◆ Assignment
Please repeat the lines below, exactly and only, from the one that holds "Seuls les deux" through the one that holds "Il n'y a pas de migration de vecteur ;".

(Data entries)
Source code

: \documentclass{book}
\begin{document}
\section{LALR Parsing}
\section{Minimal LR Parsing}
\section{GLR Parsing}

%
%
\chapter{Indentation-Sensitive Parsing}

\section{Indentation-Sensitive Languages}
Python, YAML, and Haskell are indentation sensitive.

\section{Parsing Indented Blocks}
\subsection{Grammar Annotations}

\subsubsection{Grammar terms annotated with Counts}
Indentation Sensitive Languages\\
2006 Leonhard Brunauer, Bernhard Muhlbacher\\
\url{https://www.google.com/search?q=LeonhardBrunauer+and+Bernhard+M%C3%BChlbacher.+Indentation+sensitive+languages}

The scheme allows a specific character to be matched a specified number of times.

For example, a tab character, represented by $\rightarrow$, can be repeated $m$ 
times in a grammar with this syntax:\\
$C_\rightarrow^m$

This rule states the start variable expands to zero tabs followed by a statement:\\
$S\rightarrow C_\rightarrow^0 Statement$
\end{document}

...

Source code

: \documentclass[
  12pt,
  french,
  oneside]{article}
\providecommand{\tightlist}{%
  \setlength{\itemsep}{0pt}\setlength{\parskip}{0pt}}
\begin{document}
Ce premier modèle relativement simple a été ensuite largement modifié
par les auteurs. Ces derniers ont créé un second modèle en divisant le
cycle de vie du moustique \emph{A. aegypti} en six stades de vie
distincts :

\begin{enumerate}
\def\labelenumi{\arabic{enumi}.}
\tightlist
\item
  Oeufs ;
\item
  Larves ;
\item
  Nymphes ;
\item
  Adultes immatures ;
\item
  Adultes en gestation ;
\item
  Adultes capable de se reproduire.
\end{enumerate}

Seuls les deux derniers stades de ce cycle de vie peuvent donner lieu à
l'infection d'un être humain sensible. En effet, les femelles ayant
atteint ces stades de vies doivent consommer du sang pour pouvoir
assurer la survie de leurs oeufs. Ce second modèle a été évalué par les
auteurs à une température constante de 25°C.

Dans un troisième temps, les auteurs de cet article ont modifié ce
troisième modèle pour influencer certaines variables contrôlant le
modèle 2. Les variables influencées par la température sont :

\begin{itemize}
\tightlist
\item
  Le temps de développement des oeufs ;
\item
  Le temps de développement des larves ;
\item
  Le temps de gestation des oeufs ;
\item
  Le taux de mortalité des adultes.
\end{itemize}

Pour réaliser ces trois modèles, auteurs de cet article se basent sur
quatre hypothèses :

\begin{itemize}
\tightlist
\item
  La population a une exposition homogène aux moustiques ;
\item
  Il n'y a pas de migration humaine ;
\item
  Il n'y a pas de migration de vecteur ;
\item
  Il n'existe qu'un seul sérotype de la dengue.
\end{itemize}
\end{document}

◆ Solution
Seuls les deux derniers stades de ce cycle de vie peuvent donner lieu à
l'infection d'un être humain sensible. En effet, les femelles ayant
atteint ces stades de vies doivent consommer du sang pour pouvoir
assurer la survie de leurs oeufs. Ce second modèle a été évalué par les
auteurs à une température constante de 25°C.

Dans un troisième temps, les auteurs de cet article ont modifié ce
troisième modèle pour influencer certaines variables contrôlant le
modèle 2. Les variables influencées par la température sont :

\begin{itemize}
\tightlist
\item
  Le temps de développement des oeufs ;
\item
  Le temps de développement des larves ;
\item
  Le temps de gestation des oeufs ;
\item
  Le taux de mortalité des adultes.
\end{itemize}

Pour réaliser ces trois modèles, auteurs de cet article se basent sur
quatre hypothèses :

\begin{itemize}
\tightlist
\item
  La population a une exposition homogène aux moustiques ;
\item
  Il n'y a pas de migration humaine ;
\item
  Il n'y a pas de migration de vecteur ;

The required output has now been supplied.